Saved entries
■ ■ ■ ■ ■

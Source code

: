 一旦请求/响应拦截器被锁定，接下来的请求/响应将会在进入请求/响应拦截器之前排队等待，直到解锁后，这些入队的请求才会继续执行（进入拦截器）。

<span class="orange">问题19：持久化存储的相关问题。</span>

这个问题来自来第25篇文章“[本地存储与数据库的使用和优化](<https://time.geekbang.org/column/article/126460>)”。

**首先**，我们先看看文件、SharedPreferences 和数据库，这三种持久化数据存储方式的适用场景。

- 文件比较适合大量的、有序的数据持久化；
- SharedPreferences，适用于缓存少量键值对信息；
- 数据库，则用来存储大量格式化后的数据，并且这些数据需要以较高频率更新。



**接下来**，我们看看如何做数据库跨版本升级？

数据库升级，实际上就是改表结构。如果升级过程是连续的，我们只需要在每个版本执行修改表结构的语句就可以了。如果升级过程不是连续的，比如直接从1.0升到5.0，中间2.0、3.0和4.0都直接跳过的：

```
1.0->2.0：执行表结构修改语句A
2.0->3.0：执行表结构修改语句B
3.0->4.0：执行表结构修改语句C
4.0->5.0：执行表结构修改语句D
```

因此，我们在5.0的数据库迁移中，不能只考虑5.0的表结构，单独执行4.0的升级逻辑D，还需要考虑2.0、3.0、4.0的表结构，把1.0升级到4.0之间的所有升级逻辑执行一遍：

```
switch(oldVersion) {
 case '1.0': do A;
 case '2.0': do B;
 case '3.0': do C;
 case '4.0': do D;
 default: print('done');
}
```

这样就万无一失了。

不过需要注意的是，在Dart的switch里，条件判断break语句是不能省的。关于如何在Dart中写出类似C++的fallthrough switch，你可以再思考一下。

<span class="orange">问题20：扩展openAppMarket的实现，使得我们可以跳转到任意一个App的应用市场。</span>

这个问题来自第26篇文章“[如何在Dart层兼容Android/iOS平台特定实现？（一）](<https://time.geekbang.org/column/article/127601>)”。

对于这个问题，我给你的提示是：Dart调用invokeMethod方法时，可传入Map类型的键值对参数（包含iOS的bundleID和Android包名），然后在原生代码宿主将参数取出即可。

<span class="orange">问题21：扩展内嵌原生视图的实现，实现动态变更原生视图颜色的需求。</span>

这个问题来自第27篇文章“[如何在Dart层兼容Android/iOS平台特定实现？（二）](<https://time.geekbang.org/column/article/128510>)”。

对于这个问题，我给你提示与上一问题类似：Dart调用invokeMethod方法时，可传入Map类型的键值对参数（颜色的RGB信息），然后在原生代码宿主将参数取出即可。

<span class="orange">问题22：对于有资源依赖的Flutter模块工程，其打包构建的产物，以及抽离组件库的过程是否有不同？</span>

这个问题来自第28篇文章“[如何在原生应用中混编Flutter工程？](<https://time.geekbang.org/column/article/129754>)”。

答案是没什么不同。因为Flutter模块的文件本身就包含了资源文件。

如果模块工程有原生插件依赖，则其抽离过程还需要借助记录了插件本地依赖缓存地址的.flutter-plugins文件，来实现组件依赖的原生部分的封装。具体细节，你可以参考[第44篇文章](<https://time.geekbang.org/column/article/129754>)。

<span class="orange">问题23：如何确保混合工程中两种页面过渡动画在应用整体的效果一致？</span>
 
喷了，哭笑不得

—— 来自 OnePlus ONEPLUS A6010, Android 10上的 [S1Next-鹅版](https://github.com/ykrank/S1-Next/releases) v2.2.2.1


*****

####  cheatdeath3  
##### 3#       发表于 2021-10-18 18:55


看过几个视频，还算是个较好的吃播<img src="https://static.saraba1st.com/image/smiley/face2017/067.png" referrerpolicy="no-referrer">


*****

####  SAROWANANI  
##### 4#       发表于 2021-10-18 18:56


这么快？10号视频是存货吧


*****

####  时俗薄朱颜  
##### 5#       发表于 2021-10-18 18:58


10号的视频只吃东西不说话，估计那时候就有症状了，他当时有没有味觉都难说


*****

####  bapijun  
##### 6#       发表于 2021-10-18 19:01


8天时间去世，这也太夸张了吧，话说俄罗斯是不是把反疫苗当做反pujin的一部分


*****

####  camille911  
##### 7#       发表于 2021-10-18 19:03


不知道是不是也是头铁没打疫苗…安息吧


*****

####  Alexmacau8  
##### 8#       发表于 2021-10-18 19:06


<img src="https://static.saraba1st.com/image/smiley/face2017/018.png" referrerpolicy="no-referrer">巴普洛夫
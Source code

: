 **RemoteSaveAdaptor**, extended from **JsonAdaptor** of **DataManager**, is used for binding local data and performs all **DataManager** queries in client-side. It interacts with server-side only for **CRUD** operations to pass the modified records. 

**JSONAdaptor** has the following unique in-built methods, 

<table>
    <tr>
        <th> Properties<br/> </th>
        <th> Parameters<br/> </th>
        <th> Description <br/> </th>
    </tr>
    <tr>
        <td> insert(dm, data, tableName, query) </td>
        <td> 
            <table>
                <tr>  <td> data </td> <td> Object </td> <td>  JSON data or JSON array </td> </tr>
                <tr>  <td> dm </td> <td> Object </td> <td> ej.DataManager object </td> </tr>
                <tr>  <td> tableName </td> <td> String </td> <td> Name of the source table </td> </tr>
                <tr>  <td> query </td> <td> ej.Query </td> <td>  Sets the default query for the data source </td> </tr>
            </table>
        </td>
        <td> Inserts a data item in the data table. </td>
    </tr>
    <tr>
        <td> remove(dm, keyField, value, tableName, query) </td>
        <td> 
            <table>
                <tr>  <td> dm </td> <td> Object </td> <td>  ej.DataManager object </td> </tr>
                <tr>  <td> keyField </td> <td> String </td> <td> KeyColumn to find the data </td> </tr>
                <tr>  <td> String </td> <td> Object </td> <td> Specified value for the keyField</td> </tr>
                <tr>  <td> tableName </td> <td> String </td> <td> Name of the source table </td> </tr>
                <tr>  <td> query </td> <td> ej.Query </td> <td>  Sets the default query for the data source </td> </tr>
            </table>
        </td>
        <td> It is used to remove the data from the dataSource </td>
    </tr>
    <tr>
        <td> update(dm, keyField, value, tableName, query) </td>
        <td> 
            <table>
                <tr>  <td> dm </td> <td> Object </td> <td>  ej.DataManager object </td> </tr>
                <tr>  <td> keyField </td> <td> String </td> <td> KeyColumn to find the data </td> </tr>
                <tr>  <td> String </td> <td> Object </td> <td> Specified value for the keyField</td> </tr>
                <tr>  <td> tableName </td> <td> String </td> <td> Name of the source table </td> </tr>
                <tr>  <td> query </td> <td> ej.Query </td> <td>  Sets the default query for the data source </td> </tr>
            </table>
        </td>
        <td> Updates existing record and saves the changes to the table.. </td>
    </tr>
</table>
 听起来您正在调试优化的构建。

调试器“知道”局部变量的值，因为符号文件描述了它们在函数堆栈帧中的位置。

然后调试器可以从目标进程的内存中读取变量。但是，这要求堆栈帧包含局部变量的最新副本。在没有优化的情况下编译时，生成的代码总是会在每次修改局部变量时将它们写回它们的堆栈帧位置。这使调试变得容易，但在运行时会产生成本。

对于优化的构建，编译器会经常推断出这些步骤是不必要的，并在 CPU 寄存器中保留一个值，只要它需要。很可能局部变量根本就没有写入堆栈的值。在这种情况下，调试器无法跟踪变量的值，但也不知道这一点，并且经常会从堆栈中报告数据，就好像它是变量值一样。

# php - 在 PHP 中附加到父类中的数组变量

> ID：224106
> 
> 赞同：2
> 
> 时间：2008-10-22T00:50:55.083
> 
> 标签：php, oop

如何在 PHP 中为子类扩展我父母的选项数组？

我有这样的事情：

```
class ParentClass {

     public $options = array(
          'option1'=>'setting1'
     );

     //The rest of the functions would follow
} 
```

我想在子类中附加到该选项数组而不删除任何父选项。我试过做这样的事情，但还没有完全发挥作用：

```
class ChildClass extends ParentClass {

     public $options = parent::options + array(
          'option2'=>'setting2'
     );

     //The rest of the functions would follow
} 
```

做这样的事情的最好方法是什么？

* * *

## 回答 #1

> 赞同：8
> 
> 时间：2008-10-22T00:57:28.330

■ ■ ■ ■ ■

Your instructions
What the task asks for is a word-for-word repeat of the lines above, from the first through the one containing "答案是没什么不同。因为Flutter模块的文件本身就包含了资源文件。".

Exercise solution
Source code

: 一旦请求/响应拦截器被锁定，接下来的请求/响应将会在进入请求/响应拦截器之前排队等待，直到解锁后，这些入队的请求才会继续执行（进入拦截器）。

<span class="orange">问题19：持久化存储的相关问题。</span>

这个问题来自来第25篇文章“[本地存储与数据库的使用和优化](<https://time.geekbang.org/column/article/126460>)”。

**首先**，我们先看看文件、SharedPreferences 和数据库，这三种持久化数据存储方式的适用场景。

- 文件比较适合大量的、有序的数据持久化；
- SharedPreferences，适用于缓存少量键值对信息；
- 数据库，则用来存储大量格式化后的数据，并且这些数据需要以较高频率更新。



**接下来**，我们看看如何做数据库跨版本升级？

数据库升级，实际上就是改表结构。如果升级过程是连续的，我们只需要在每个版本执行修改表结构的语句就可以了。如果升级过程不是连续的，比如直接从1.0升到5.0，中间2.0、3.0和4.0都直接跳过的：

```
1.0->2.0：执行表结构修改语句A
2.0->3.0：执行表结构修改语句B
3.0->4.0：执行表结构修改语句C
4.0->5.0：执行表结构修改语句D
```

因此，我们在5.0的数据库迁移中，不能只考虑5.0的表结构，单独执行4.0的升级逻辑D，还需要考虑2.0、3.0、4.0的表结构，把1.0升级到4.0之间的所有升级逻辑执行一遍：

```
switch(oldVersion) {
 case '1.0': do A;
 case '2.0': do B;
 case '3.0': do C;
 case '4.0': do D;
 default: print('done');
}
```

这样就万无一失了。

不过需要注意的是，在Dart的switch里，条件判断break语句是不能省的。关于如何在Dart中写出类似C++的fallthrough switch，你可以再思考一下。

<span class="orange">问题20：扩展openAppMarket的实现，使得我们可以跳转到任意一个App的应用市场。</span>

这个问题来自第26篇文章“[如何在Dart层兼容Android/iOS平台特定实现？（一）](<https://time.geekbang.org/column/article/127601>)”。

对于这个问题，我给你的提示是：Dart调用invokeMethod方法时，可传入Map类型的键值对参数（包含iOS的bundleID和Android包名），然后在原生代码宿主将参数取出即可。

<span class="orange">问题21：扩展内嵌原生视图的实现，实现动态变更原生视图颜色的需求。</span>

这个问题来自第27篇文章“[如何在Dart层兼容Android/iOS平台特定实现？（二）](<https://time.geekbang.org/column/article/128510>)”。

对于这个问题，我给你提示与上一问题类似：Dart调用invokeMethod方法时，可传入Map类型的键值对参数（颜色的RGB信息），然后在原生代码宿主将参数取出即可。

<span class="orange">问题22：对于有资源依赖的Flutter模块工程，其打包构建的产物，以及抽离组件库的过程是否有不同？</span>

这个问题来自第28篇文章“[如何在原生应用中混编Flutter工程？](<https://time.geekbang.org/column/article/129754>)”。

答案是没什么不同。因为Flutter模块的文件本身就包含了资源文件。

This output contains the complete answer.